Поверенные часто просили меня списать копии с дел, но я не писал; просили решить какое-нибудь дело, я писал доклад о возвращении дела для переследования, горный член переделывал доклад в таком же роде. Поверенные жаловались при мне судье, что я прошу с них деньги; судья за это оставлял меня дежурить в суде. Раз даже один поверенный поднял скандал на весь суд. Приходит ко мне и спрашивает:
- Ну, что?
- Что угодно?
- А копия?
- Какая?
- Как какая?.. Я вам за такую-то копию пять рублей заплатил.
Я озлился, покраснел, хотел обругать его, задрожал. Собралось много служащих.
- Что, стыдно!
- Врете вы! Никаких я денег от вас не получал, да и не возьму, потому…
- Молчи, скверный мальчишка! Едва поступил, да и взятки берет.
Служащие захохотали. Я хотел бросить в поверенного книгу, но не мог почему-то сделать этого.
- Бесстыдник!
- Пошел вон, дрянь ты эдакая! - сказал я диким голосом.
Меня позвали к судье.
- Я вас под суд отдам! - закричал он.
Я молчал и ничего не мог сказать в это время, потому что я зол был так, как никогда…
- Я вас выгоню!
- Он врет, ваше высокоблагородие… Я не такой, как все служащие…
- Молчать! - зашипел судья.
За меня заступился горный член.
- Зачем же вы хотите губить молодого человека? Ведь я больше вас знаю его.
- Ничего вы не знаете!
Судья замолчал, сурово взглянул на меня и стал подписывать бумаги. Я стоял. Горный член махнул мне рукой, я взглянул на судью. "Пошел!" - сказал судья. Я ушел из присутствия, меня ошикали служащие и прозвали взяточником. С этих пор мне убавляли каждый месяц жалованье по полтине, и служащие корили меня тем, что я получаю большие доходы. Я жаловался дяде; тот ругался: ругал судью, весь суд, ругал меня, что я непочтителен к старшим.

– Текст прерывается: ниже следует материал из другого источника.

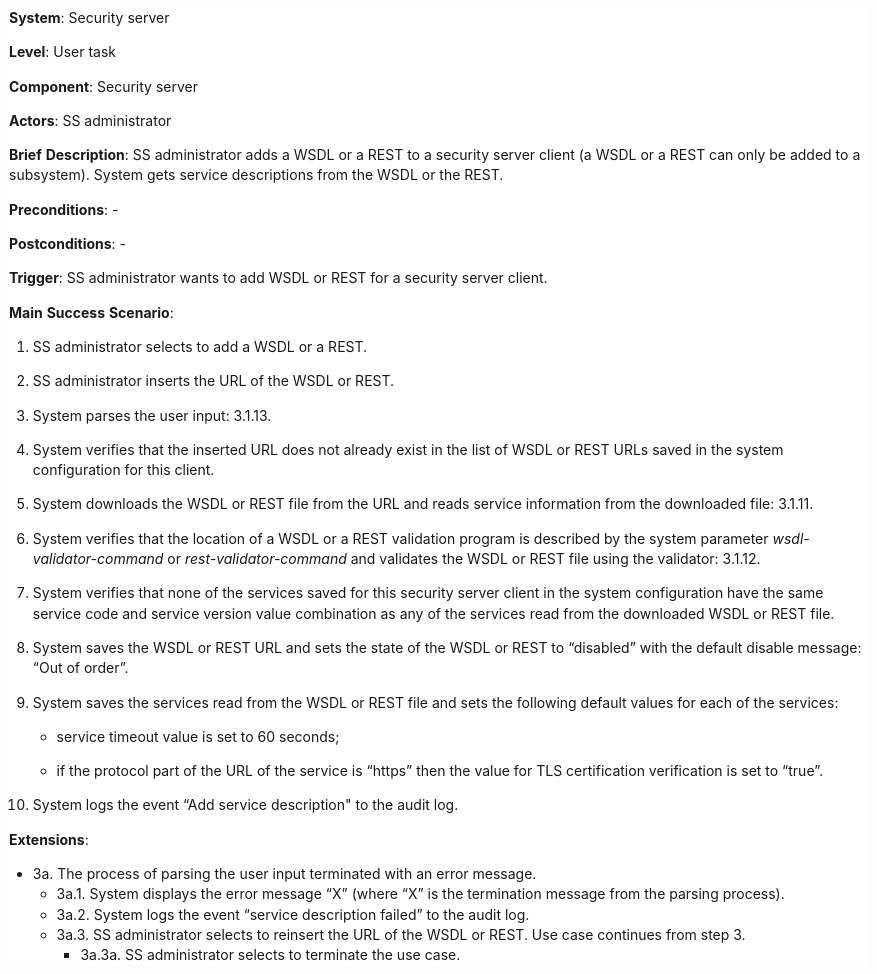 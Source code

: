 **System**: Security server

**Level**: User task

**Component**: Security server

**Actors**: SS administrator

**Brief** **Description**: SS administrator adds a WSDL or a REST to a security
server client (a WSDL or a REST can only be added to a subsystem). System gets
service descriptions from the WSDL or the REST.

**Preconditions**: -

**Postconditions**: -

**Trigger**: SS administrator wants to add WSDL or REST for a security server
client.

**Main** **Success** **Scenario**:

1.  SS administrator selects to add a WSDL or a REST.

2.  SS administrator inserts the URL of the WSDL or REST.

3.  System parses the user input: 3.1.13.

4.  System verifies that the inserted URL does not already exist in the
    list of WSDL or REST URLs saved in the system configuration for this client.

5.  System downloads the WSDL or REST file from the URL and reads service
    information from the downloaded file: 3.1.11.

6.  System verifies that the location of a WSDL or a REST validation program is
    described by the system parameter *wsdl-validator-command* or *rest-validator-command* and
    validates the WSDL or REST file using the validator: 3.1.12.

7.  System verifies that none of the services saved for this security
    server client in the system configuration have the same service code
    and service version value combination as any of the services read
    from the downloaded WSDL or REST file.

8.  System saves the WSDL or REST URL and sets the state of the WSDL or REST to
    “disabled” with the default disable message: “Out of order”.

9.  System saves the services read from the WSDL or REST file and sets the
    following default values for each of the services:

    -   service timeout value is set to 60 seconds;

    -   if the protocol part of the URL of the service is “https” then
        the value for TLS certification verification is set to “true”.

10. System logs the event “Add service description" to the audit log.

**Extensions**:

- 3a. The process of parsing the user input terminated with an error message.
    - 3a.1. System displays the error message “X” (where “X” is the termination message from the parsing process).
    - 3a.2. System logs the event “service description failed” to the audit log.
    - 3a.3. SS administrator selects to reinsert the URL of the WSDL or REST. Use case continues from step 3.
        - 3a.3a. SS administrator selects to terminate the use case.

- Как же я стану говорить с ними, коли они подлецы? - говорил я ему, а злился и думал сказать совсем не то.
- Хорошо, что я тебя кормлю. А если бы меня не было?..
- Вы сами велели служить честно, не связываться с служащими. Да я и сам знаю…
- Все-таки нужно обходительнее быть с ними. Да будь оно проклято и житье-то с ворами!
Дядя досадовал, что он определил меня в суд. Большое ему спасибо за то, что он не велел мне брать доходы, спасибо за то, что он берег меня: "Смотри, Петинька, будь осторожен. Попадешь под суд - съедят тебя. Подлый это народ!"
Но помочь мне дядя ничем не мог. Он только злился, проклинал все и всех, но я замечал, что он начинал любить меня. А это я слышал из его разговоров с теткой.
- Что я буду с Петинькой делать? Парень - просто беда… Он меня с ума сводит. В кого он уродился? Мать дура, отец пьяница…
- В тебя.
- Не знаю. Надо бы его перевести отсюда.
- Женить его надо.
- Лучше-то не выдумала! На Ленке женить его я не хочу, потому что ветреная… А надо его пристроить…
- Подумай…
Дядя писал своим знакомым в губернский город, чтобы меня перевели в губернское правление, но те ничего ему не отвечали. Дядя злился и не знал, что делать. "Терпи, - говорил он мне, - ведь я ничего, терпел тридцать лет!"
"Вольно же было тебе терпеть", - думал я. И думал я о том, как бы мне устроить свою жизнь: служить здесь не хочется, не могу я здесь служить. Простору хочется; дядя и тетка надоели мне. Ведь я служащий, могу и без них служить и жить сам собой. Не все же эти поганые три рубля будут давать мне. Ну, коли не примут в присутственные места, в прикащики к купцам пойду. День ото дня меня манила в губернский еще и другая цель, которая мучила меня каждый вечер и каждую ночь. Я тогда любил и хотел жениться…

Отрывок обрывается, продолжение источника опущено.